Insights from crystallographic studies of insulin lispro and aspart have unveiled mechanisms contributing to their rapid onset of action [70,78,79,80]. Hexamer assembly, which is critical for maintaining formulation stability, involves the specific binding of phenolic ligands, inducing an allosteric transition from T to R conformation in zinc insulin hexamers. The subsequent release of these ligands allows unliganded variant hexamers to disassemble, swiftly facilitating capillary absorption. In contrast, insulin glulisine is formulated without zinc ions and incorporates substitutions that enhance stability, eliminating the need for a hexameric assembly [70,81,82]. Ongoing crystallographic studies of glulisine aim to refine its formulation further.

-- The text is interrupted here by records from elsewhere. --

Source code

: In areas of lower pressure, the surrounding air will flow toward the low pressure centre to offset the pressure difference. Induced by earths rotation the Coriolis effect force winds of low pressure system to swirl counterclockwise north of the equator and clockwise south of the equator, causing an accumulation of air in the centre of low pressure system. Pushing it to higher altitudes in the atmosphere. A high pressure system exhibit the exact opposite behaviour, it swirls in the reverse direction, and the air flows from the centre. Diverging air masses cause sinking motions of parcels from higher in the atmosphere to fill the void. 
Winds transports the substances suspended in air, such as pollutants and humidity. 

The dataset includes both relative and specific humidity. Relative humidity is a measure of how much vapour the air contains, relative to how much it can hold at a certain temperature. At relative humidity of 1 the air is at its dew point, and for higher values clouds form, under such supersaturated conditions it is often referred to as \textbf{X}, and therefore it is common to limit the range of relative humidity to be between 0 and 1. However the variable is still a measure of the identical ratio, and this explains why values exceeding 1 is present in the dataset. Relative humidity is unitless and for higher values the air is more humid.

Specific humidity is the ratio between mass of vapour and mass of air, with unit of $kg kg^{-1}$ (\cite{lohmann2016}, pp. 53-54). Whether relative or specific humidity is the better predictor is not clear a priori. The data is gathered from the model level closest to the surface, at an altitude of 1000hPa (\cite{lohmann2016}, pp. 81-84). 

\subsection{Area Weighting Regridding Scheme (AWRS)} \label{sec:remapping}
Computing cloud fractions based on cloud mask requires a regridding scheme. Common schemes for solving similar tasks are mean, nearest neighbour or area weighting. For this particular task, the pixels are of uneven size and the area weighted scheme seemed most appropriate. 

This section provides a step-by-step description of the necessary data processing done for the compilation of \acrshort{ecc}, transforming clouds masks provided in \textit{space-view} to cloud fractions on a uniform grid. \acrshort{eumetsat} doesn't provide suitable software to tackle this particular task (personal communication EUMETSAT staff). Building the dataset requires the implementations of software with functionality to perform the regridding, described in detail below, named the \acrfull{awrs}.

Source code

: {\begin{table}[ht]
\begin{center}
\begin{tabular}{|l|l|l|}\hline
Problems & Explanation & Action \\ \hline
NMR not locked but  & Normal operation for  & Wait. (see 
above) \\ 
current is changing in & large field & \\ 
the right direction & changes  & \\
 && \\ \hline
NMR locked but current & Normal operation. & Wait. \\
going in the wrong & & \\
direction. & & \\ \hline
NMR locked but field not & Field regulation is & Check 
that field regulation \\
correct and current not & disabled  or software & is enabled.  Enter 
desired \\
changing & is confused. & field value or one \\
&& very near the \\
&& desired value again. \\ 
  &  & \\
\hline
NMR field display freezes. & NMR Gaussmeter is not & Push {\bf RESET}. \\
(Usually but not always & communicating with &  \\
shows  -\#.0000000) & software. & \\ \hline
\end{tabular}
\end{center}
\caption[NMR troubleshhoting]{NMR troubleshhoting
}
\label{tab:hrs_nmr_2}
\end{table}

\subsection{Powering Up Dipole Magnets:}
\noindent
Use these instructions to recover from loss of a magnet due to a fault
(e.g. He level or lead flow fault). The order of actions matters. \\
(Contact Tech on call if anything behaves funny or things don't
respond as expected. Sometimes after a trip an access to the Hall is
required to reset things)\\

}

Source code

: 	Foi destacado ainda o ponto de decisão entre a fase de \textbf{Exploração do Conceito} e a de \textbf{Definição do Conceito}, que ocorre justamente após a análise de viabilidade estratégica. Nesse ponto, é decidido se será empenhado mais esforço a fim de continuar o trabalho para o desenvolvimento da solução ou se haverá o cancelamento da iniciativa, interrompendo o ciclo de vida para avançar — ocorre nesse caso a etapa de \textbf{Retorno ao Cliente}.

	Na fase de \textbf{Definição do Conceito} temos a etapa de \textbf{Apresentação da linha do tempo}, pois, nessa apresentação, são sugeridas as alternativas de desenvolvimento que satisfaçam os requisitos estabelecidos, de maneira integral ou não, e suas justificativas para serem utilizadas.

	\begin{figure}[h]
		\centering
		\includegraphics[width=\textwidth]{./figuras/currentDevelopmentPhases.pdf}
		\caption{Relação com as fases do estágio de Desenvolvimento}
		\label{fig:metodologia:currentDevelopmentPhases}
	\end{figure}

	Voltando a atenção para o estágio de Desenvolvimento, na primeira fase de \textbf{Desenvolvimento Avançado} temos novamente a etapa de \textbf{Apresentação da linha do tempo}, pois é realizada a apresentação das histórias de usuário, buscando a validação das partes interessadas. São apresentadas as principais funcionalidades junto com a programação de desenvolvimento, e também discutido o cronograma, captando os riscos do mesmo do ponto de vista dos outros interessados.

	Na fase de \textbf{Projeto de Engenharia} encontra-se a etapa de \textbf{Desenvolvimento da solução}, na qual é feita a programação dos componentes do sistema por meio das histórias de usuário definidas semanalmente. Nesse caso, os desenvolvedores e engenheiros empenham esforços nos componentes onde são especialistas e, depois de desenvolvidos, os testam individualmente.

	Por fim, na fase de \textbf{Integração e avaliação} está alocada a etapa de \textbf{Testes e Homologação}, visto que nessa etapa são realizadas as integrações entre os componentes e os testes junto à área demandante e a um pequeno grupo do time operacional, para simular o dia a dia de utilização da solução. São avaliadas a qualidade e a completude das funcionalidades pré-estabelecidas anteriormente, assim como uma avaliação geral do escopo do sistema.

Advancements in “smart” insulin pumps require ultrarapid analog formulations, which are crucial for robust continuous glucose monitoring (CGM)-based pump control algorithms. Various strategies have been explored, including heating pads, enzyme hyaluronidase co-injection, needle-free jet injection, and microneedle patches [76,83]. Inhalable powdered insulin monomers with rapid onset and short duration have received regulatory approval. Further formulation enhancements, such as active excipients and synthetic copolymers, seek to improve hexamer disassembly rates and boost local blood flow. The investigated ultrafast, ultraconcentrated insulin analog formulations aim to extend pump therapy to individuals with significant insulin resistance.
4. Photoactivatable Drugs
The recent revival in organic photochemistry has been driven by the recognition that numerous visible light-absorbing chromophores can efficiently convert photonic energy into chemically sound potential [41,45,84], as shown in Figure 4. Photocatalysis, a vital aspect of this revival, provides a convenient method for generating diverse open-shell intermediates, and research over the past decade has focused on developing new photoredox transformations based on their reactivity. These reactions involve balanced photocatalyst-mediated electron transfer steps initiated with photo-induced one-electron oxidation or reduction. Successful applications of photoredox catalysis were initially net redox-neutral, primarily due to the requirement for complementary redox steps to regenerate the photocatalyst [85,86].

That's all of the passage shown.